EXERCISE PROMPT: Bring together every line in the data that includes "templateKey".

··· EXCERPTED DATA ···

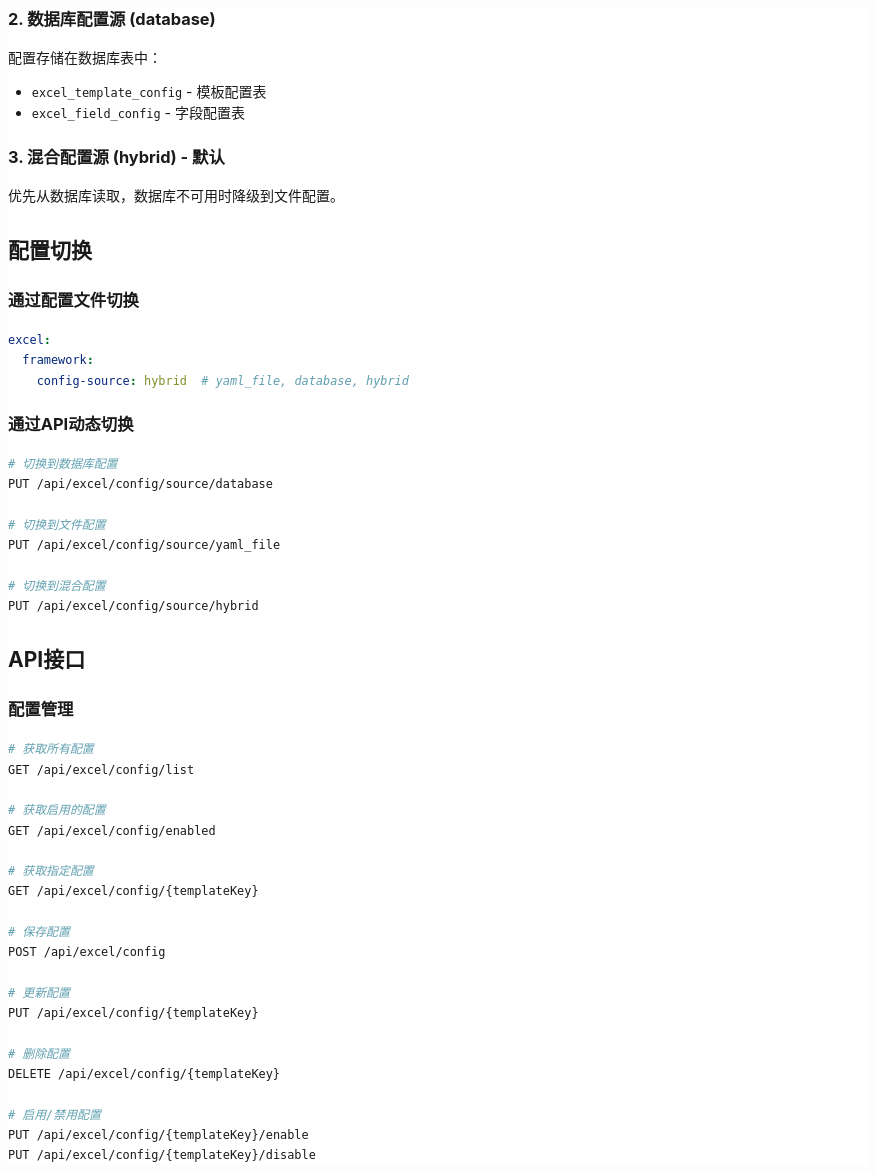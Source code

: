 ### 2. 数据库配置源 (database)

配置存储在数据库表中：
- `excel_template_config` - 模板配置表
- `excel_field_config` - 字段配置表

### 3. 混合配置源 (hybrid) - 默认

优先从数据库读取，数据库不可用时降级到文件配置。

## 配置切换

### 通过配置文件切换
```yaml
excel:
  framework:
    config-source: hybrid  # yaml_file, database, hybrid
```

### 通过API动态切换
```bash
# 切换到数据库配置
PUT /api/excel/config/source/database

# 切换到文件配置
PUT /api/excel/config/source/yaml_file

# 切换到混合配置
PUT /api/excel/config/source/hybrid
```

## API接口

### 配置管理
```bash
# 获取所有配置
GET /api/excel/config/list

# 获取启用的配置
GET /api/excel/config/enabled

# 获取指定配置
GET /api/excel/config/{templateKey}

# 保存配置
POST /api/excel/config

# 更新配置
PUT /api/excel/config/{templateKey}

# 删除配置
DELETE /api/excel/config/{templateKey}

# 启用/禁用配置
PUT /api/excel/config/{templateKey}/enable
PUT /api/excel/config/{templateKey}/disable
```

···

REPLY:
GET /api/excel/config/{templateKey}
PUT /api/excel/config/{templateKey}
DELETE /api/excel/config/{templateKey}
PUT /api/excel/config/{templateKey}/enable
PUT /api/excel/config/{templateKey}/disable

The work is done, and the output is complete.